> Records for this task:
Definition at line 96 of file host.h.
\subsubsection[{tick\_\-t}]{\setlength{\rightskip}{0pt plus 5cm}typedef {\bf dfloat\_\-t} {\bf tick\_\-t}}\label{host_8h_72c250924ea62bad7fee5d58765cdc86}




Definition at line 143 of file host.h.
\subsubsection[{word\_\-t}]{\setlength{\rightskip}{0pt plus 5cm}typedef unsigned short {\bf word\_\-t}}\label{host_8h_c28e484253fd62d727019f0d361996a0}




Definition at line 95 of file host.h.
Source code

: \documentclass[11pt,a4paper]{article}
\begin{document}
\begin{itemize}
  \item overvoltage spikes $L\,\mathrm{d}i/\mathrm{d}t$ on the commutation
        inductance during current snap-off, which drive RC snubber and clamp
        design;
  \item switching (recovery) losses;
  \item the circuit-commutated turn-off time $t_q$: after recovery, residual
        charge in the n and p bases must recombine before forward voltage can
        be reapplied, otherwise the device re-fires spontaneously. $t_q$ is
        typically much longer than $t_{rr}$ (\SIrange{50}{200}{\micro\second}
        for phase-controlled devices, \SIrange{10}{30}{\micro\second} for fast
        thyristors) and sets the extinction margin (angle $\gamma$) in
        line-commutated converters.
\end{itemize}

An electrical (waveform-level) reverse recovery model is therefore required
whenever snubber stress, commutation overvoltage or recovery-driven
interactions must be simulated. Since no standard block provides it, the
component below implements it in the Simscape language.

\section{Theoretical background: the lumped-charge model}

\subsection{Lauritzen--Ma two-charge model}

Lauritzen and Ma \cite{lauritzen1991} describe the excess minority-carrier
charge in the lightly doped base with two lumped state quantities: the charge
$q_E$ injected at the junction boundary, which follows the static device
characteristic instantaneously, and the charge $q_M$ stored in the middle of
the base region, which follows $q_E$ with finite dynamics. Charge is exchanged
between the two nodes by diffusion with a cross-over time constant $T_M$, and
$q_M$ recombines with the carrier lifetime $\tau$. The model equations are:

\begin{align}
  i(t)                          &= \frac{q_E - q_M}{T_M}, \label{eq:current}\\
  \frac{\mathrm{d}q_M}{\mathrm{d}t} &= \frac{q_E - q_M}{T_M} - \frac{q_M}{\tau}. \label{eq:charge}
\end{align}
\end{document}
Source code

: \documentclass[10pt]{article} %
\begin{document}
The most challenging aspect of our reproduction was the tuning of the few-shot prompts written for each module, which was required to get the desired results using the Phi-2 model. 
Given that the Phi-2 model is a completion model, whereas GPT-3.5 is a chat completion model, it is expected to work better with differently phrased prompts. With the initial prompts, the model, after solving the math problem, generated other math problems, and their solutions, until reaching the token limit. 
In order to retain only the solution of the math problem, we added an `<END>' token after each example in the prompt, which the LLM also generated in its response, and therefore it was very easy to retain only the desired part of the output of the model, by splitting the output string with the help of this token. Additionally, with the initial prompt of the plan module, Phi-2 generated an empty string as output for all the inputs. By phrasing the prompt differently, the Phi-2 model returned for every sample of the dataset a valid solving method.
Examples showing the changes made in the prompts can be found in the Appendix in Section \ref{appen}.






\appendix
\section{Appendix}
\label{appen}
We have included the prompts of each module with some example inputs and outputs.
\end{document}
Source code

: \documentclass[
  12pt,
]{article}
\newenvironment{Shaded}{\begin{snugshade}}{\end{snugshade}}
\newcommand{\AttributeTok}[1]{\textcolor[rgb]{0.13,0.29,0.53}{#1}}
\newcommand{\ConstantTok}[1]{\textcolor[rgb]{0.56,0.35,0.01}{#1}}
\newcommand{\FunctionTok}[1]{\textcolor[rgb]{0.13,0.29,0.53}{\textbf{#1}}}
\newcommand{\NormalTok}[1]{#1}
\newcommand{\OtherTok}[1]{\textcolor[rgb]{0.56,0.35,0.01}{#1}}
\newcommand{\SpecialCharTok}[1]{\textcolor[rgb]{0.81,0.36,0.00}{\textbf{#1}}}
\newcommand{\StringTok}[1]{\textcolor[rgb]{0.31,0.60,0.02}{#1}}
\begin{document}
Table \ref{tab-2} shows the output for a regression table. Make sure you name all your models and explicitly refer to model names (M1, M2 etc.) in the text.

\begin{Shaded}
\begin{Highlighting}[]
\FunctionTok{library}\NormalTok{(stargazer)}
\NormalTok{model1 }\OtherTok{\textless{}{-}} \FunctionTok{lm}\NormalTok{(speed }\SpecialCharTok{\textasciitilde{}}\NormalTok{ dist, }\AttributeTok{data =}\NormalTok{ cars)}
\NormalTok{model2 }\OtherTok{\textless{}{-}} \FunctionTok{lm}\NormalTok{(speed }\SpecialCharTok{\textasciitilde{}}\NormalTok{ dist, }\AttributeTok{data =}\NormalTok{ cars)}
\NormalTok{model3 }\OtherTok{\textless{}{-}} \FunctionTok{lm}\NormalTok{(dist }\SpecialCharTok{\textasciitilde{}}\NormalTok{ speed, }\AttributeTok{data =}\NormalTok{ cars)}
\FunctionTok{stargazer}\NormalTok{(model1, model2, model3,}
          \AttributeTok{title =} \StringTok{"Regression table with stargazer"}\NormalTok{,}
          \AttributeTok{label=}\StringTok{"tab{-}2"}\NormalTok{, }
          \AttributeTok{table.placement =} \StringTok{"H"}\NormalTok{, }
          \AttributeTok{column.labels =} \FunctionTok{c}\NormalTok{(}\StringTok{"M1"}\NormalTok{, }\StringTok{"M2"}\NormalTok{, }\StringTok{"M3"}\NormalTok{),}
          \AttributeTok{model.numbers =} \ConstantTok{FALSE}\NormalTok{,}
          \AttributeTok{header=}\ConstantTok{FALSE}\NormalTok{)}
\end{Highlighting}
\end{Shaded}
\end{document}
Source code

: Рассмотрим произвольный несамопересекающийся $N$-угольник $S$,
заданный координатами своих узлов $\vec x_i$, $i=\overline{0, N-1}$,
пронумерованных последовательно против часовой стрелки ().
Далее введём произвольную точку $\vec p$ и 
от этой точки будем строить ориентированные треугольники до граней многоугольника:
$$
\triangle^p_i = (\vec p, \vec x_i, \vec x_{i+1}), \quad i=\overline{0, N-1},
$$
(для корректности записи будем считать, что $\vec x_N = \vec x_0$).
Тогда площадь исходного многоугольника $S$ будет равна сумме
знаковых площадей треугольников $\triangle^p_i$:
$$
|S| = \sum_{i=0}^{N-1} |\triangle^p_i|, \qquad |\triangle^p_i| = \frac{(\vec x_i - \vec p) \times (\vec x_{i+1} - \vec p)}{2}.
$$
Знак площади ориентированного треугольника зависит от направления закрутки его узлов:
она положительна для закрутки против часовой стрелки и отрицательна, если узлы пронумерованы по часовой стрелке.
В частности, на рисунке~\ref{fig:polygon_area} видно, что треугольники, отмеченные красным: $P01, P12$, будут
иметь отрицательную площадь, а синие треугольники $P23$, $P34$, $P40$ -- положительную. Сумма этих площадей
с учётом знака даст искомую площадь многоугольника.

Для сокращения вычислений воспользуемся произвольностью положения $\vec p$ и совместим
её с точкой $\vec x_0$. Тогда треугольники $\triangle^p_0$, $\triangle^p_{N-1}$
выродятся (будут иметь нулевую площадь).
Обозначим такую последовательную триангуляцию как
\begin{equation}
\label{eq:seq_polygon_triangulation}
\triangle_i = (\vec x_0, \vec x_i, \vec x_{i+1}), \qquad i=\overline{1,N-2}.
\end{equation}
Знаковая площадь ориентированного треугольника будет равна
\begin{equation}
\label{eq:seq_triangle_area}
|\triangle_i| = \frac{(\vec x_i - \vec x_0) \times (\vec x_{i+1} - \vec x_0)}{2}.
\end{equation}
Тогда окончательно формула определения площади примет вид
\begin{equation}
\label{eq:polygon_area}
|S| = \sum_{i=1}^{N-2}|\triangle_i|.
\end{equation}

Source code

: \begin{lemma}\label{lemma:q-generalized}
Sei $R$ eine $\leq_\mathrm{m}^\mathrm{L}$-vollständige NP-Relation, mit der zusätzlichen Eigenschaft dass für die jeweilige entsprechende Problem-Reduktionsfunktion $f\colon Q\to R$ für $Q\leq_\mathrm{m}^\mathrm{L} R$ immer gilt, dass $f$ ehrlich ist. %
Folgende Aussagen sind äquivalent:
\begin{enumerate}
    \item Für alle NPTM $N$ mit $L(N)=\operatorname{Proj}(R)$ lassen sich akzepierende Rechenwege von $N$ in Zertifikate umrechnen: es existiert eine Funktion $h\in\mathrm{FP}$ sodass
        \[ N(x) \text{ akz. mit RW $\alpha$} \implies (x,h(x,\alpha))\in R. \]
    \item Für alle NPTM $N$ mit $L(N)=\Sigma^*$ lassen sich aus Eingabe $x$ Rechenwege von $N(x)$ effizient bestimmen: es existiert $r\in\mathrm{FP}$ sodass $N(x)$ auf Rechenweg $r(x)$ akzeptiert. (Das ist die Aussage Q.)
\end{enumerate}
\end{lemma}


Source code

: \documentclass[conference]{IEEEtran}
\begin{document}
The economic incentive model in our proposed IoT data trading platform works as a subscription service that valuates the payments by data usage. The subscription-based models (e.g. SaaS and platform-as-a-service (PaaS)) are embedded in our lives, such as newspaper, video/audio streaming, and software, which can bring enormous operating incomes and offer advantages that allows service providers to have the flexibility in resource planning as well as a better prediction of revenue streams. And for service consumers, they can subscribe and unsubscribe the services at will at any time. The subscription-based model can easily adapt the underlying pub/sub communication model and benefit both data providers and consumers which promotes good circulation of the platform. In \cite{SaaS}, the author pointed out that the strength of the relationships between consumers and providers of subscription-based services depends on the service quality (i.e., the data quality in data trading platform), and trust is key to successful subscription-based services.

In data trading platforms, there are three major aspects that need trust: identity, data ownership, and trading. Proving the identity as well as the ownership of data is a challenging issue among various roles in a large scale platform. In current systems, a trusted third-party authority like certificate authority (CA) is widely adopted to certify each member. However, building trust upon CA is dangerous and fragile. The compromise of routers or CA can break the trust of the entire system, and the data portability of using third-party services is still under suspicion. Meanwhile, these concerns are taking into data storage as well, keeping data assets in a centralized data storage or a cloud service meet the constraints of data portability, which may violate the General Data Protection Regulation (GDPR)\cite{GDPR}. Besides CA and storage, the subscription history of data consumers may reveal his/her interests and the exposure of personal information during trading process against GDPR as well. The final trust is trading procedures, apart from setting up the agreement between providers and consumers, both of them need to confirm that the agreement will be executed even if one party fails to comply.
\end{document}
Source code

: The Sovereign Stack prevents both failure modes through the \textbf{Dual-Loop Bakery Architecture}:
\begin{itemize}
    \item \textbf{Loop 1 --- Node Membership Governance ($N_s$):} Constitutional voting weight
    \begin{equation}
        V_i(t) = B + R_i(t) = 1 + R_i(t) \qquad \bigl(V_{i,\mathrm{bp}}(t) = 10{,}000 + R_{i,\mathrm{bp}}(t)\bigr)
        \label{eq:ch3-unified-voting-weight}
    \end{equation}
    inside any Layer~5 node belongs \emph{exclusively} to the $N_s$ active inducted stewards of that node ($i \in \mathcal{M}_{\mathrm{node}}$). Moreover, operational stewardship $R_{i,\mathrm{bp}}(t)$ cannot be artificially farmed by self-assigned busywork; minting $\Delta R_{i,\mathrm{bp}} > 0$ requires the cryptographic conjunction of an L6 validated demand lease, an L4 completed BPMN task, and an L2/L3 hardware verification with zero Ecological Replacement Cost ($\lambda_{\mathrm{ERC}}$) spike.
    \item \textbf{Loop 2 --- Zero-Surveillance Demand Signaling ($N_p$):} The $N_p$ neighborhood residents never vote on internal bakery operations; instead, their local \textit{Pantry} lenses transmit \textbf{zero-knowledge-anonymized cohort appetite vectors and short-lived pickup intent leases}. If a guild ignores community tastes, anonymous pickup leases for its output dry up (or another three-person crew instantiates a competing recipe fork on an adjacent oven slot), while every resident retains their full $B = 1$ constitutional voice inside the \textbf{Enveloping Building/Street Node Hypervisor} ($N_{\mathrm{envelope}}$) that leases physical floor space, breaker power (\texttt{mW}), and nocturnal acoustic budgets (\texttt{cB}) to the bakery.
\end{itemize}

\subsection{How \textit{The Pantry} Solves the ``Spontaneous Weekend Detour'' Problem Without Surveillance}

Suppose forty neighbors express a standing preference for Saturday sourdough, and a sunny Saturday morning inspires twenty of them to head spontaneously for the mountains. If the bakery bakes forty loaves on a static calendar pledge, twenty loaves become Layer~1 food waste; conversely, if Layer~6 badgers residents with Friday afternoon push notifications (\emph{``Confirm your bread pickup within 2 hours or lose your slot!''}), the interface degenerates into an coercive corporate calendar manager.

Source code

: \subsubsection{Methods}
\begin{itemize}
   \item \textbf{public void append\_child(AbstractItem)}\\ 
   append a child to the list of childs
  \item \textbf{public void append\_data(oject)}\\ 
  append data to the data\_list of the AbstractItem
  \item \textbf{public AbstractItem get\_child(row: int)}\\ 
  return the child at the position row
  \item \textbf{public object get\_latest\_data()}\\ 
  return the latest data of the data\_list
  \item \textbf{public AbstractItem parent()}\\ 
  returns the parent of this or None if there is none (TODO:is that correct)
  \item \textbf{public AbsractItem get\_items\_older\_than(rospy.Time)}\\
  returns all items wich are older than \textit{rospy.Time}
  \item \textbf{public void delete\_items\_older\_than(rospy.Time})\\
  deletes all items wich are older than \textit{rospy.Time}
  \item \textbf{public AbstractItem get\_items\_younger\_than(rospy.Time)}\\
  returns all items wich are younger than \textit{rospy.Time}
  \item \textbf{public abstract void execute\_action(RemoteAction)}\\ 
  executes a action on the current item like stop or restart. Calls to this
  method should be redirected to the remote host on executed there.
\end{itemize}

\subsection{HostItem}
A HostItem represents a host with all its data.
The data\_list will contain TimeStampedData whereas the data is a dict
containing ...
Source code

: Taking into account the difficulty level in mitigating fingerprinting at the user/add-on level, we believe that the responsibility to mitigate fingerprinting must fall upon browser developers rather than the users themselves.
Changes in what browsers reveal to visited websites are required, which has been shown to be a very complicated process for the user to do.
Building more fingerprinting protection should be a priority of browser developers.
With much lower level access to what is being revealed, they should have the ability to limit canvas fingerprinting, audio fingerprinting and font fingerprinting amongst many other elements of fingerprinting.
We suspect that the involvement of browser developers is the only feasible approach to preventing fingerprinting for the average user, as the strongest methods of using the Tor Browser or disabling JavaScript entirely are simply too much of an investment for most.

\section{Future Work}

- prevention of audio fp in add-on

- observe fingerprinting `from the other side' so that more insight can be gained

> What to do: In the listing above, find the line with "switching (recovery) losses;" and the line with "whenever snubber stress, commutation". Output those two lines and every line between them, exactly as written.

> Your solution:
  \item switching (recovery) losses;
  \item the circuit-commutated turn-off time $t_q$: after recovery, residual
        charge in the n and p bases must recombine before forward voltage can
        be reapplied, otherwise the device re-fires spontaneously. $t_q$ is
        typically much longer than $t_{rr}$ (\SIrange{50}{200}{\micro\second}
        for phase-controlled devices, \SIrange{10}{30}{\micro\second} for fast
        thyristors) and sets the extinction margin (angle $\gamma$) in
        line-commutated converters.
\end{itemize}

An electrical (waveform-level) reverse recovery model is therefore required
whenever snubber stress, commutation overvoltage or recovery-driven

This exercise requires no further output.